Dataset records
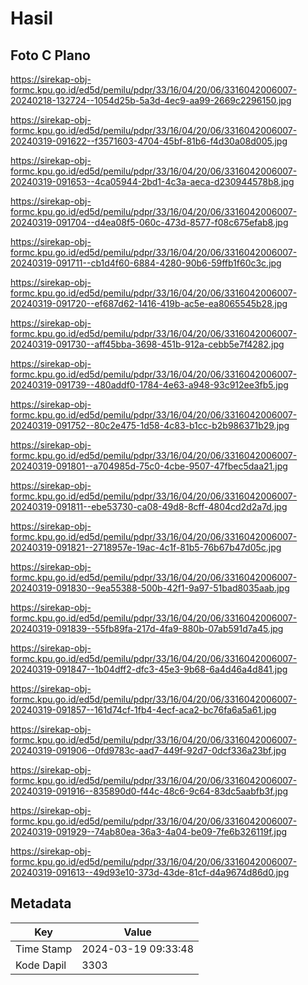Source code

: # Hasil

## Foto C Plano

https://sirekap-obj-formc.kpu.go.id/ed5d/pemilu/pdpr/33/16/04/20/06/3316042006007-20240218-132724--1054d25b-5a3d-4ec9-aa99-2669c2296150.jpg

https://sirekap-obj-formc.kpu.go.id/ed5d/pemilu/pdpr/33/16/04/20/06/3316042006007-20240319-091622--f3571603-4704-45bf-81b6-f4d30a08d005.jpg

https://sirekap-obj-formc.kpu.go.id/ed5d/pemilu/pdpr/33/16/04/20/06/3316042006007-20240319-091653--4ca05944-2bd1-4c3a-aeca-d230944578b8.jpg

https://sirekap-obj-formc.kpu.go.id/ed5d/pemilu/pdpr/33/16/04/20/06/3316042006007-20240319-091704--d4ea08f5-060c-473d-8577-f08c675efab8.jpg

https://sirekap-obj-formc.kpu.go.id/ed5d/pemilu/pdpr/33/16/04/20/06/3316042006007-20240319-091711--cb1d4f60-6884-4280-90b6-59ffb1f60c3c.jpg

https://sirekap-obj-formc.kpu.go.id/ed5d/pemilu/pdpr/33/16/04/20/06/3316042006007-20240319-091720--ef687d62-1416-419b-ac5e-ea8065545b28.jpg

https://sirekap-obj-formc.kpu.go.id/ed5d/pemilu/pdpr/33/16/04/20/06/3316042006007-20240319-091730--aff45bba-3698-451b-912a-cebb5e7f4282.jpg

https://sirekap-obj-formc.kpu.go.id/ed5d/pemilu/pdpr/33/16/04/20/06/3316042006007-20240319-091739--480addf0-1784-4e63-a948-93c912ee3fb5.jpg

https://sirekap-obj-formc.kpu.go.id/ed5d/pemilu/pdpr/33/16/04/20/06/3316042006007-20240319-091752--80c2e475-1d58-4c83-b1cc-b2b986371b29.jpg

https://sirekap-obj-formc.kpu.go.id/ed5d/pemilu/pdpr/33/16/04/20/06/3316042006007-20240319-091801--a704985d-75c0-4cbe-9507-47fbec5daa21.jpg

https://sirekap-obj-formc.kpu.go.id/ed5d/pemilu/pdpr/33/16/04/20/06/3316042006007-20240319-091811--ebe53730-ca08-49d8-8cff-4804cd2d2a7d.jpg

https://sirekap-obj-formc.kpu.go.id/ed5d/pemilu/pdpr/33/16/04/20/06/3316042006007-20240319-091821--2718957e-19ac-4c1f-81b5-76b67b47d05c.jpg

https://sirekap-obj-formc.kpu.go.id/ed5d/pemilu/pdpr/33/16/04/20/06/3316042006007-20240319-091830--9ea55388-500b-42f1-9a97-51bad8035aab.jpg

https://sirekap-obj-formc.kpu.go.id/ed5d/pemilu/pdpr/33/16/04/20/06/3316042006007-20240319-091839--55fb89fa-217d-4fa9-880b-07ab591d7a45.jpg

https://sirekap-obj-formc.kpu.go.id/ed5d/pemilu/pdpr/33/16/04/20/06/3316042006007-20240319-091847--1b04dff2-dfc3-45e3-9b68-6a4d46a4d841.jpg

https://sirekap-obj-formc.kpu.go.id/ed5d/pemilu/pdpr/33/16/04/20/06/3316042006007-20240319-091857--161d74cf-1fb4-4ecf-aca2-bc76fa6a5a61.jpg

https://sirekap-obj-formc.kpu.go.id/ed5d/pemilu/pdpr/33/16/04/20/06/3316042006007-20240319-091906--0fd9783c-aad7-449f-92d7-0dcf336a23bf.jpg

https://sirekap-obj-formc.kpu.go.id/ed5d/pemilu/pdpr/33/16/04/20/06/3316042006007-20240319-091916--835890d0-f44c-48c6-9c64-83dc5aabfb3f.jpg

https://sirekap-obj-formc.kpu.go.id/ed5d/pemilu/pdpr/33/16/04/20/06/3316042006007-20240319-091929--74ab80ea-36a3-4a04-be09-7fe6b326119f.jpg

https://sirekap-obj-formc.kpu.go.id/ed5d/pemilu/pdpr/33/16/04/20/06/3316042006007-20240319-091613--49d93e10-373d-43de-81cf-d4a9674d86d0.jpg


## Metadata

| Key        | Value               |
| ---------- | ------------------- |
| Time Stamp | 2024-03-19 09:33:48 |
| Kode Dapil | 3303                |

About this exercise
With the line containing "## Metadata" as the first, output each line through the final line of the entries above, exactly.

Result
## Metadata

| Key        | Value               |
| ---------- | ------------------- |
| Time Stamp | 2024-03-19 09:33:48 |
| Kode Dapil | 3303                |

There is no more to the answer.